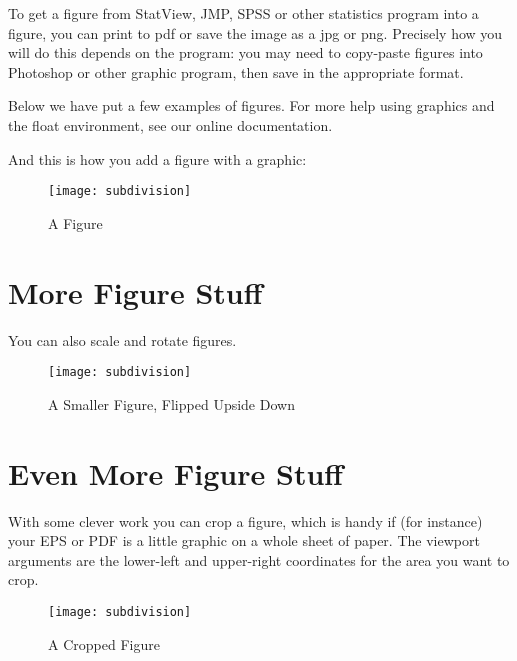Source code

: \documentclass[12pt,twoside]{reedthesis}
\begin{document}
To get a figure from StatView, JMP, SPSS or other statistics program into a figure, you can print to pdf or save the image as a jpg or png. Precisely how you will do this depends on the program: you may need to copy-paste figures into Photoshop or other graphic program, then save in the appropriate format.

Below we have put a few examples of figures. For more help using graphics and the float environment, see our online documentation.

And this is how you add a figure with a graphic:
\begin{figure}[h]

  \centering
  \texttt{[image: subdivision]}
  \caption{A Figure}
  \label{subd}
\end{figure}

\clearpage %

\section{More Figure Stuff}
You can also scale and rotate figures.
\begin{figure}[h!]

  \centering
  \texttt{[image: subdivision]}
  \caption{A Smaller Figure, Flipped Upside Down}
  \label{subd2}
\end{figure}

\section{Even More Figure Stuff}
With some clever work you can crop a figure, which is handy if (for instance) your EPS or PDF is a little graphic on a whole sheet of paper. The viewport arguments are the lower-left and upper-right coordinates for the area you want to crop.

\begin{figure}[h!]
  \centering
  \texttt{[image: subdivision]}
  \caption{A Cropped Figure}
  \label{subd3}
\end{figure}
\end{document}
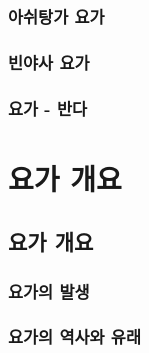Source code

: \documentclass[12pt, a4paper, oneside]{book}
\let\stdsection\section
\renewcommand\section{\newpage\stdsection}
\begin{document}
	\section{아쉬탕가 요가}



	\section{빈야사 요가}



	\section{요가 - 반다}







	\part{요가 개요}
	\noptcrule
	\parttoc				


\chapter{요가 개요}
\minitoc%

%
%
%
\newpage
\section{요가의 발생}


%
%
%
\newpage
\section{요가의 역사와 유래}
\end{document}
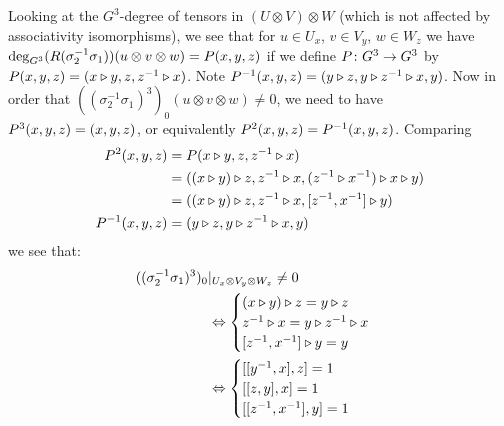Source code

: \documentclass[a4paper, 10pt]{book}
\theoremstyle{definition}
\numberwithin{equation}{chapter}
\newcommand\hit{\triangleright}
\newcommand\inv{^{-1}}
\newcommand\ot{\otimes}
\begin{document}
Looking at the $G^3$-degree of tensors in $(U\ot V)\ot W$ (which is not affected by associativity isomorphisms), we see that for $u\in U_x$, $v\in V_y$, $w\in W_z$ we have
$\deg_{G^3}(R(\sigma_2\inv\sigma_1))(u\ot v\ot w)=\Pe(x,y,z)$ if we define $P\colon G^3\to G^3$ by $\Pe(x,y,z)=(x\hit y,z,z\inv\hit x)$. Note $\Pe\inv(x,y,z)=(y\hit z,y\hit z\inv\hit x,y)$. Now in order that $((\sigma_2\inv\sigma_1)^3)_0(u\ot v\ot w)\neq 0$, we need to have $P^3(x,y,z)=(x,y,z)$, or equivalently $\Pe^2(x,y,z)=\Pe\inv(x,y,z)$. Comparing
\begin{align*}
  \Pe^2(x,y,z)&=\Pe(x\hit y,z,z\inv\hit x)\\
            &=((x\hit y)\hit z,z\inv\hit x,(z\inv\hit x\inv)\hit x\hit y)\\
            &=((x\hit y)\hit z,z\inv\hit x,[z\inv,x\inv]\hit y)\\
  \Pe\inv(x,y,z)&=(y\hit z,y\hit z\inv\hit x,y)
\end{align*}
we see that:
\begin{align}
  ((\sigma_2\inv\sigma_1)^3)_0&|_{U_x\ot V_y\ot W_z}\neq 0\notag\\
                            & \Leftrightarrow
                              \begin{cases}(x\hit y)\hit z=y\hit z\\
                                z\inv\hit x=y\hit z\inv\hit x\\
                                [z\inv,x\inv]\hit y=y
                              \end{cases}\notag\\
                            &\Leftrightarrow\label{eq:condition0}
                              \begin{cases}[[y\inv,x],z]=1\\
                                [[z,y],x]=1\\
                                [[z\inv,x\inv],y]=1
                              \end{cases}
\end{align}
\end{document}
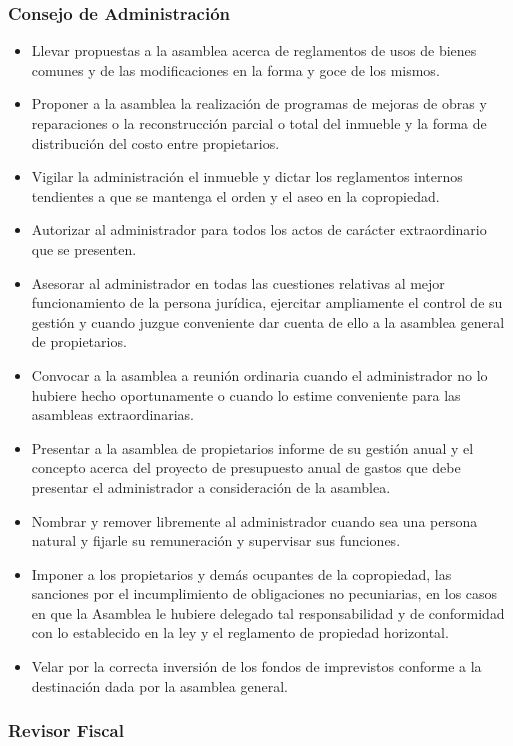 \subsubsection{Consejo de Administración}
\begin{itemize}
\item Llevar propuestas a la asamblea acerca de reglamentos de usos de bienes comunes y de las modificaciones en la forma y goce de los mismos.
\item Proponer a la asamblea la realización de programas de mejoras de obras y reparaciones o la reconstrucción parcial o total del inmueble y la forma de distribución del costo entre propietarios.
\item Vigilar la administración el inmueble y dictar los reglamentos internos tendientes a que se mantenga el orden y el aseo en la copropiedad.
\item Autorizar al administrador para todos los actos de carácter extraordinario que se presenten.
\item Asesorar al administrador en todas las cuestiones relativas al mejor funcionamiento de la persona jurídica, ejercitar ampliamente el control de su gestión y cuando juzgue conveniente dar cuenta de ello a la asamblea general de propietarios.
\item Convocar a la asamblea a reunión ordinaria cuando el administrador no lo hubiere hecho oportunamente o cuando lo estime conveniente para las asambleas extraordinarias.
\item Presentar a la asamblea de propietarios informe de su gestión anual y el concepto acerca del proyecto de presupuesto anual de gastos que debe presentar el administrador a consideración de la asamblea.
\item Nombrar y remover libremente al administrador cuando sea una persona natural y fijarle su remuneración y supervisar sus funciones.
\item Imponer a los propietarios y demás ocupantes de la copropiedad, las sanciones por el incumplimiento de obligaciones no pecuniarias, en los casos en que la Asamblea le hubiere delegado tal responsabilidad y de conformidad con lo establecido en la ley y el reglamento de propiedad horizontal.
\item Velar por la correcta inversión de los fondos de imprevistos conforme a la destinación dada por la asamblea general.

\end{itemize}

\subsubsection{Revisor Fiscal}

■ ■ ■ ■ ■

■ **WHAT YOU HAVE TO DO**
Would you repeat the material exactly, keeping out any pictures?

■ **ANSWER TO THE PROBLEM**
Source code

: \documentclass[12pt,twoside]{reedthesis}
\begin{document}
To get a figure from StatView, JMP, SPSS or other statistics program into a figure, you can print to pdf or save the image as a jpg or png. Precisely how you will do this depends on the program: you may need to copy-paste figures into Photoshop or other graphic program, then save in the appropriate format.

Below we have put a few examples of figures. For more help using graphics and the float environment, see our online documentation.

And this is how you add a figure with a graphic:
\begin{figure}[h]

  \centering
  \texttt{[image: subdivision]}
  \caption{A Figure}
  \label{subd}
\end{figure}

\clearpage %

\section{More Figure Stuff}
You can also scale and rotate figures.
\begin{figure}[h!]

  \centering
  \texttt{[image: subdivision]}
  \caption{A Smaller Figure, Flipped Upside Down}
  \label{subd2}
\end{figure}

\section{Even More Figure Stuff}
With some clever work you can crop a figure, which is handy if (for instance) your EPS or PDF is a little graphic on a whole sheet of paper. The viewport arguments are the lower-left and upper-right coordinates for the area you want to crop.

\begin{figure}[h!]
  \centering
  \texttt{[image: subdivision]}
  \caption{A Cropped Figure}
  \label{subd3}
\end{figure}
\end{document}
Source code

: \documentclass[12pt, a4paper, oneside]{book}
\let\stdsection\section
\renewcommand\section{\newpage\stdsection}
\begin{document}
	\section{아쉬탕가 요가}



	\section{빈야사 요가}



	\section{요가 - 반다}







	\part{요가 개요}
	\noptcrule
	\parttoc				


\chapter{요가 개요}
\minitoc%

%
%
%
\newpage
\section{요가의 발생}


%
%
%
\newpage
\section{요가의 역사와 유래}
\end{document}
Source code

: \documentclass[a4paper, 10pt]{book}
\theoremstyle{definition}
\numberwithin{equation}{chapter}
\newcommand\hit{\triangleright}
\newcommand\inv{^{-1}}
\newcommand\ot{\otimes}
\begin{document}
Looking at the $G^3$-degree of tensors in $(U\ot V)\ot W$ (which is not affected by associativity isomorphisms), we see that for $u\in U_x$, $v\in V_y$, $w\in W_z$ we have
$\deg_{G^3}(R(\sigma_2\inv\sigma_1))(u\ot v\ot w)=\Pe(x,y,z)$ if we define $P\colon G^3\to G^3$ by $\Pe(x,y,z)=(x\hit y,z,z\inv\hit x)$. Note $\Pe\inv(x,y,z)=(y\hit z,y\hit z\inv\hit x,y)$. Now in order that $((\sigma_2\inv\sigma_1)^3)_0(u\ot v\ot w)\neq 0$, we need to have $P^3(x,y,z)=(x,y,z)$, or equivalently $\Pe^2(x,y,z)=\Pe\inv(x,y,z)$. Comparing
\begin{align*}
  \Pe^2(x,y,z)&=\Pe(x\hit y,z,z\inv\hit x)\\
            &=((x\hit y)\hit z,z\inv\hit x,(z\inv\hit x\inv)\hit x\hit y)\\
            &=((x\hit y)\hit z,z\inv\hit x,[z\inv,x\inv]\hit y)\\
  \Pe\inv(x,y,z)&=(y\hit z,y\hit z\inv\hit x,y)
\end{align*}
we see that:
\begin{align}
  ((\sigma_2\inv\sigma_1)^3)_0&|_{U_x\ot V_y\ot W_z}\neq 0\notag\\
                            & \Leftrightarrow
                              \begin{cases}(x\hit y)\hit z=y\hit z\\
                                z\inv\hit x=y\hit z\inv\hit x\\
                                [z\inv,x\inv]\hit y=y
                              \end{cases}\notag\\
                            &\Leftrightarrow\label{eq:condition0}
                              \begin{cases}[[y\inv,x],z]=1\\
                                [[z,y],x]=1\\
                                [[z\inv,x\inv],y]=1
                              \end{cases}
\end{align}
\end{document}
 \subsubsection{Consejo de Administración}
\begin{itemize}
\item Llevar propuestas a la asamblea acerca de reglamentos de usos de bienes comunes y de las modificaciones en la forma y goce de los mismos.
\item Proponer a la asamblea la realización de programas de mejoras de obras y reparaciones o la reconstrucción parcial o total del inmueble y la forma de distribución del costo entre propietarios.
\item Vigilar la administración el inmueble y dictar los reglamentos internos tendientes a que se mantenga el orden y el aseo en la copropiedad.
\item Autorizar al administrador para todos los actos de carácter extraordinario que se presenten.
\item Asesorar al administrador en todas las cuestiones relativas al mejor funcionamiento de la persona jurídica, ejercitar ampliamente el control de su gestión y cuando juzgue conveniente dar cuenta de ello a la asamblea general de propietarios.
\item Convocar a la asamblea a reunión ordinaria cuando el administrador no lo hubiere hecho oportunamente o cuando lo estime conveniente para las asambleas extraordinarias.
\item Presentar a la asamblea de propietarios informe de su gestión anual y el concepto acerca del proyecto de presupuesto anual de gastos que debe presentar el administrador a consideración de la asamblea.
\item Nombrar y remover libremente al administrador cuando sea una persona natural y fijarle su remuneración y supervisar sus funciones.
\item Imponer a los propietarios y demás ocupantes de la copropiedad, las sanciones por el incumplimiento de obligaciones no pecuniarias, en los casos en que la Asamblea le hubiere delegado tal responsabilidad y de conformidad con lo establecido en la ley y el reglamento de propiedad horizontal.
\item Velar por la correcta inversión de los fondos de imprevistos conforme a la destinación dada por la asamblea general.

\end{itemize}

\subsubsection{Revisor Fiscal}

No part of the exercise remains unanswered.